Start of LISTED RECORDS

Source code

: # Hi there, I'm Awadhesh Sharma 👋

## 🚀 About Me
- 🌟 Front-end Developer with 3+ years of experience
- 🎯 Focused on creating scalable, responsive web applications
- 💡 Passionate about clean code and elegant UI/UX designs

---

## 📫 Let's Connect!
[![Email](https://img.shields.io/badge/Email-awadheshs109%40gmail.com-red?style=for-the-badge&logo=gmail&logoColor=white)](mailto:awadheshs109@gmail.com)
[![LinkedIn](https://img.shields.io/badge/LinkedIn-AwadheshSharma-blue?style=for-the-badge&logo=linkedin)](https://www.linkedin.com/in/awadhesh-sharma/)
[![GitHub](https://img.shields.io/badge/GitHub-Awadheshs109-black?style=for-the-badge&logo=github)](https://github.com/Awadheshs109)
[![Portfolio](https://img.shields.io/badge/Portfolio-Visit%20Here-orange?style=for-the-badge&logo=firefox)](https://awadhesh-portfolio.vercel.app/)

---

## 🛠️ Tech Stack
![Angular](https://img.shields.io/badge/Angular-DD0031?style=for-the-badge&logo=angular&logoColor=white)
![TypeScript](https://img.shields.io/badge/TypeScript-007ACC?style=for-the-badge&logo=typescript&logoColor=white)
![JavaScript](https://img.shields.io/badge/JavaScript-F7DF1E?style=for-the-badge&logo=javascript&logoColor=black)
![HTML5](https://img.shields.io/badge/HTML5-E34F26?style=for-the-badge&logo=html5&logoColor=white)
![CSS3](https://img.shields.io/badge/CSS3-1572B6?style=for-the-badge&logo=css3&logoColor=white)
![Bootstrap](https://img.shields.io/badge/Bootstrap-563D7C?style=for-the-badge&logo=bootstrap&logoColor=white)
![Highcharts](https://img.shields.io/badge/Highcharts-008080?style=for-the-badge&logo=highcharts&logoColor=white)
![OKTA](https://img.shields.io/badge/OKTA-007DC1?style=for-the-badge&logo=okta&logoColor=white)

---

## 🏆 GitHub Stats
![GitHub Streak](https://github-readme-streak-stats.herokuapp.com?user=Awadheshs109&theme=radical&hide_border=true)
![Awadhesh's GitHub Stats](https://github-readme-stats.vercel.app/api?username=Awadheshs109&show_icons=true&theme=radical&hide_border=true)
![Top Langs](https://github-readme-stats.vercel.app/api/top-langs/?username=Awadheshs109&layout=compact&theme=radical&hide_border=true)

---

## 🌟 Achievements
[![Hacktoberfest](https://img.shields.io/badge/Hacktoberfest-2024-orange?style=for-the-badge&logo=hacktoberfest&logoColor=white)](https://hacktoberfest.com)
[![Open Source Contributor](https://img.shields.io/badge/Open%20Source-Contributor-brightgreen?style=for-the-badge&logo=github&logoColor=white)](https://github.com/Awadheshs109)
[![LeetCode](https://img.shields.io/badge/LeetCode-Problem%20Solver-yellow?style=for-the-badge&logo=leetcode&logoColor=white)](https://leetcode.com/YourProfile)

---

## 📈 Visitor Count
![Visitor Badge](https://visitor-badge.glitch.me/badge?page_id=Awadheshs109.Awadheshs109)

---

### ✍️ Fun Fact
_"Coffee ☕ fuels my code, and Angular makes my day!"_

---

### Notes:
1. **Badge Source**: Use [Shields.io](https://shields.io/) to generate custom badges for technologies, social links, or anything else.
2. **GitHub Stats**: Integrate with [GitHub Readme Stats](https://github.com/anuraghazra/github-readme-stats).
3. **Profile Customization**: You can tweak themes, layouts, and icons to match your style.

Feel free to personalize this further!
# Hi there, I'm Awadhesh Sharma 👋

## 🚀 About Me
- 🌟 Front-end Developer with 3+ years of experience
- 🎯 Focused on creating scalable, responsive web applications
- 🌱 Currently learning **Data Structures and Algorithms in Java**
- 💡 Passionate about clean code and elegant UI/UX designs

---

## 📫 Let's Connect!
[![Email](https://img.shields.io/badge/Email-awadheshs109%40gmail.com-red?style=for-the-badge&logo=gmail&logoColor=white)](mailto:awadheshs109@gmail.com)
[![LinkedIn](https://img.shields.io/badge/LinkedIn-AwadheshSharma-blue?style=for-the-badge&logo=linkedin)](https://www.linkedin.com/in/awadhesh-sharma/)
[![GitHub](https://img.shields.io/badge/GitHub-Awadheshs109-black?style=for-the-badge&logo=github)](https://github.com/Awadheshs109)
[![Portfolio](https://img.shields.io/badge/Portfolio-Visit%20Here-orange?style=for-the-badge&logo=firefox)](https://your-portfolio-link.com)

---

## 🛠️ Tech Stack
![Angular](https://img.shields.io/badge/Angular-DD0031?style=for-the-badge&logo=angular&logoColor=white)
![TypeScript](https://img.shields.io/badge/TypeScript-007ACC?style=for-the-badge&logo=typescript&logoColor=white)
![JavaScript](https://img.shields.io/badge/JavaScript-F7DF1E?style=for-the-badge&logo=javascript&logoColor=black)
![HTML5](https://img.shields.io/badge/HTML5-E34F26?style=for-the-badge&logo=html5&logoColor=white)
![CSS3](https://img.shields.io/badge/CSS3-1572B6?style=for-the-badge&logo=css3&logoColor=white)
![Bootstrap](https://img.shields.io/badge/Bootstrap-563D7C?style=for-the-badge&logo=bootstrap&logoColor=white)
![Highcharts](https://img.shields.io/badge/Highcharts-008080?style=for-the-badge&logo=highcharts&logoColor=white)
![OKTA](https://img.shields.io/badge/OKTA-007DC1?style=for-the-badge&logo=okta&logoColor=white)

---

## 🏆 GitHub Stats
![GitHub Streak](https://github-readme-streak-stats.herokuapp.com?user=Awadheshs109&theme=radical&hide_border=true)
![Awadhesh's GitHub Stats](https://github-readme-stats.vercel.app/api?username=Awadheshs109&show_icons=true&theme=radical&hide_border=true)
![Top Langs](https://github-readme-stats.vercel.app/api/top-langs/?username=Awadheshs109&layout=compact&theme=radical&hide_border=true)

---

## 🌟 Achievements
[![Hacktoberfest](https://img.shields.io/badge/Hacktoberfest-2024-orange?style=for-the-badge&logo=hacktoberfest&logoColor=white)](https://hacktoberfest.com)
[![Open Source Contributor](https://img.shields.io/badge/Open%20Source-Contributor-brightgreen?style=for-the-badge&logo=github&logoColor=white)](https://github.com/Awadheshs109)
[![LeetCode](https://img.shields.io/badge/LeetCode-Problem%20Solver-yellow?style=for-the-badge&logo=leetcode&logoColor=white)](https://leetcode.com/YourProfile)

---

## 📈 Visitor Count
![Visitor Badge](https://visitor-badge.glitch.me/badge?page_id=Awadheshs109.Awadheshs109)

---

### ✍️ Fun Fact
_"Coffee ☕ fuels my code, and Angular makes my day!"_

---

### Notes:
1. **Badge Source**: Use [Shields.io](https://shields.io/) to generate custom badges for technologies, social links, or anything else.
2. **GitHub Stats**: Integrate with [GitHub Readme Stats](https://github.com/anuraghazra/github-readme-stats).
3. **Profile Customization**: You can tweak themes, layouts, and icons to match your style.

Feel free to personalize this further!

End of LISTED RECORDS

» WHAT IS EXPECTED
The expected output is every line of the records in which the string "orange" appears.

» SOLUTION TO THE PROBLEM
[![Portfolio](https://img.shields.io/badge/Portfolio-Visit%20Here-orange?style=for-the-badge&logo=firefox)](https://awadhesh-portfolio.vercel.app/)
[![Hacktoberfest](https://img.shields.io/badge/Hacktoberfest-2024-orange?style=for-the-badge&logo=hacktoberfest&logoColor=white)](https://hacktoberfest.com)
[![Portfolio](https://img.shields.io/badge/Portfolio-Visit%20Here-orange?style=for-the-badge&logo=firefox)](https://your-portfolio-link.com)
[![Hacktoberfest](https://img.shields.io/badge/Hacktoberfest-2024-orange?style=for-the-badge&logo=hacktoberfest&logoColor=white)](https://hacktoberfest.com)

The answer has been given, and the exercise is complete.